Seems silly, doesn’t it? I know. You understand the finality of death, you understand that you are going to go through a lot of “anothers” without them.

And yet, there is something inside of me that, I suppose, still believes that this is gonna end one day, and I’m going to have a Christmas the way I used to have a Christmas.

Something inside of me still believes that I’ll have another Christmas with my daddy. Here. On this Earth. Soon. Pretty soon.

The finality of losing someone you love as much as I love my daddy doesn’t come with the funeral. Sometimes, I’m not sure it ever comes completely.

Instead, the weight of the finality comes in fragments, in tiny moments, in moments of hope and wonder, in moments of quiet.

In moments of chopping pickles.

My house is quiet. I still have 43 jars of pickles to chop to give away for Christmas. I won’t get them all done tonight. In fact, I’ll be lucky if I get them all done before Christmas.

But as I prepare those presents that I will put in smaller jars with a whole lot of love and appreciation, tonight, all I can think about is the fact that I already did one Christmas without my daddy, and I don’t want to do another one.

Ever. Never. Not ever again.

One was enough.

It was plenty.

I have plenty to do to keep me busy, but Daddy still invades my thoughts, my plans, my hopes and wishes.

I wish he wouldn’t. I wish I could just languish inside the happy moments. And yet, somehow, he still shows up.

Just wish he would really show up. In my kitchen. Right now.
After all, I could use some help chopping those pickles.

I could use some help figuring out how I’m gonna do another Christmas without him.

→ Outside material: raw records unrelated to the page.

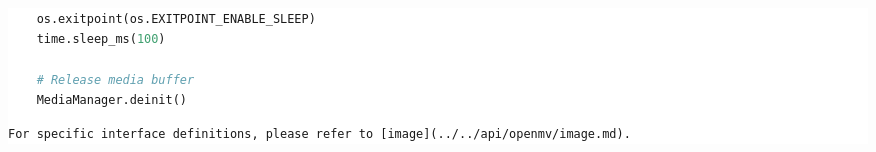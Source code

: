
 ```python
    os.exitpoint(os.EXITPOINT_ENABLE_SLEEP)
    time.sleep_ms(100)

    # Release media buffer
    MediaManager.deinit()
```

```{admonition} Note
For specific interface definitions, please refer to [image](../../api/openmv/image.md).
```
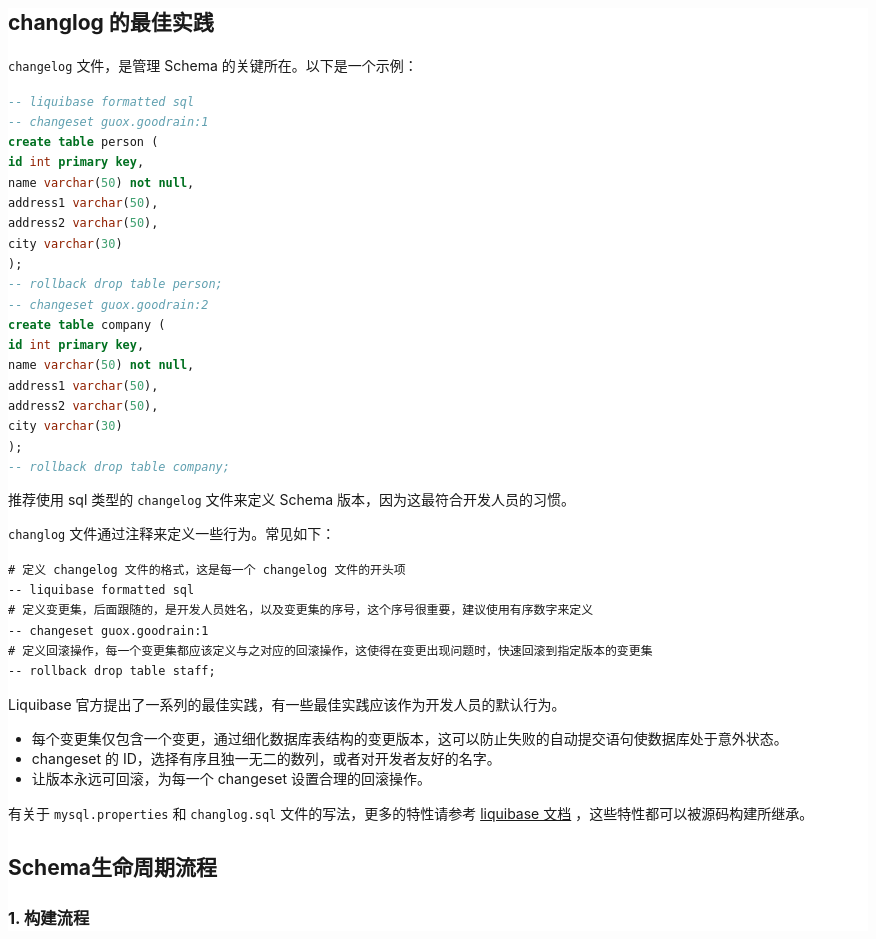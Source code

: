 

## changlog 的最佳实践

`changelog` 文件，是管理 Schema 的关键所在。以下是一个示例：

```sql
-- liquibase formatted sql
-- changeset guox.goodrain:1
create table person (
id int primary key,
name varchar(50) not null,
address1 varchar(50),
address2 varchar(50),
city varchar(30)
);
-- rollback drop table person;
-- changeset guox.goodrain:2
create table company (
id int primary key,
name varchar(50) not null,
address1 varchar(50),
address2 varchar(50),
city varchar(30)
);
-- rollback drop table company;
```

推荐使用 sql 类型的 `changelog` 文件来定义 Schema 版本，因为这最符合开发人员的习惯。

`changlog` 文件通过注释来定义一些行为。常见如下：

```
# 定义 changelog 文件的格式，这是每一个 changelog 文件的开头项
-- liquibase formatted sql 
# 定义变更集，后面跟随的，是开发人员姓名，以及变更集的序号，这个序号很重要，建议使用有序数字来定义
-- changeset guox.goodrain:1
# 定义回滚操作，每一个变更集都应该定义与之对应的回滚操作，这使得在变更出现问题时，快速回滚到指定版本的变更集
-- rollback drop table staff;
```

Liquibase 官方提出了一系列的最佳实践，有一些最佳实践应该作为开发人员的默认行为。

- 每个变更集仅包含一个变更，通过细化数据库表结构的变更版本，这可以防止失败的自动提交语句使数据库处于意外状态。
- changeset 的 ID，选择有序且独一无二的数列，或者对开发者友好的名字。
- 让版本永远可回滚，为每一个 changeset 设置合理的回滚操作。

有关于  `mysql.properties` 和 `changlog.sql` 文件的写法，更多的特性请参考 [liquibase 文档](https://docs.liquibase.com/) ，这些特性都可以被源码构建所继承。



## Schema生命周期流程

### 1. 构建流程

My house is quiet, and I miss my daddy.

3 thoughts on “Pickles

  1. Marsha, in living my three-quarters of this century I have discovered so many truths for me yet remain aware, painfully at times, of the mysteries in my life and lives of those around me. I do know for me I will never have all the answers to why the most precious suffer or why death happens in such horrendous ways for many yet so peacefully for others are just two. I am not capable of understanding the “whys” but perhaps God will share one day when He thinks I am.

    I do know without a doubt evil is very real…illness of EVERY kind either hits without warning or insidiously creeps upon us. It is not something anyone chooses in my humble opinion.

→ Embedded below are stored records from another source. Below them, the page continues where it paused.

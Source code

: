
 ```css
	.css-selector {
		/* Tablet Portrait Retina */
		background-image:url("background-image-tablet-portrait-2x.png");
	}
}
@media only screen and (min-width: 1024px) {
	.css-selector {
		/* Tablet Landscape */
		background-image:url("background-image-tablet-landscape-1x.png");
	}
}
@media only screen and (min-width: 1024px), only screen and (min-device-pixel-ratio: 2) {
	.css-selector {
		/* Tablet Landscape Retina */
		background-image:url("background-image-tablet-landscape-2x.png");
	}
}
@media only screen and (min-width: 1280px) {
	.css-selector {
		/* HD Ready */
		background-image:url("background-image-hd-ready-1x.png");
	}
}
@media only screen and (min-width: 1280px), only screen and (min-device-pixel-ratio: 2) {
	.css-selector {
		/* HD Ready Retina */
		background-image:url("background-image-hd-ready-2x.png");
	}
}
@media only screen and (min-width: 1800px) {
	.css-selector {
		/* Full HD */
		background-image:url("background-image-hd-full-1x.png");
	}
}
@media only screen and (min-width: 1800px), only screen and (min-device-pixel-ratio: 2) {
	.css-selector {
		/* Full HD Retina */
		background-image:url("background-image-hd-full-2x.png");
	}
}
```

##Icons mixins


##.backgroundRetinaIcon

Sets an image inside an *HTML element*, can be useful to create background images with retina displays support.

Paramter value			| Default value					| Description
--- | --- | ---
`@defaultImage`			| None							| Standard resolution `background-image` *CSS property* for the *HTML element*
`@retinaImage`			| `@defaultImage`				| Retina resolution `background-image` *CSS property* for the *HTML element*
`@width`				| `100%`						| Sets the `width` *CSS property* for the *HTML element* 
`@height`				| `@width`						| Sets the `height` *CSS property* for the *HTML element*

    I so wish I had known your precious Charles but, honestly, I feel as though I do through you, his precious Marsha. There is NO DOUBT in my mind or heart that his final action was because in his pained way he thought he was protecting you all from what he tragically perceived was even worse…his darkness through which he couldn’t find his way.

    Your Daddy didn’t choose his illness. My Daddy didn’t choose to have myeloma or fight it four years at MD Anderson with my Mom & me by his side. As horrific as his suffering was, it gave us the opportunity to say a long good-bye and even pray for his perfect healing as only God could give. Your loss was brutal, gut wrenching, tragic, so sudden, so unexpected with no long good byes just shock & horror. Your Daddy was obviously desperate for that perfect healing & so deep in his darkness he couldn’t fathom any other way to free himself and you all from what he perceived was tragically even worse.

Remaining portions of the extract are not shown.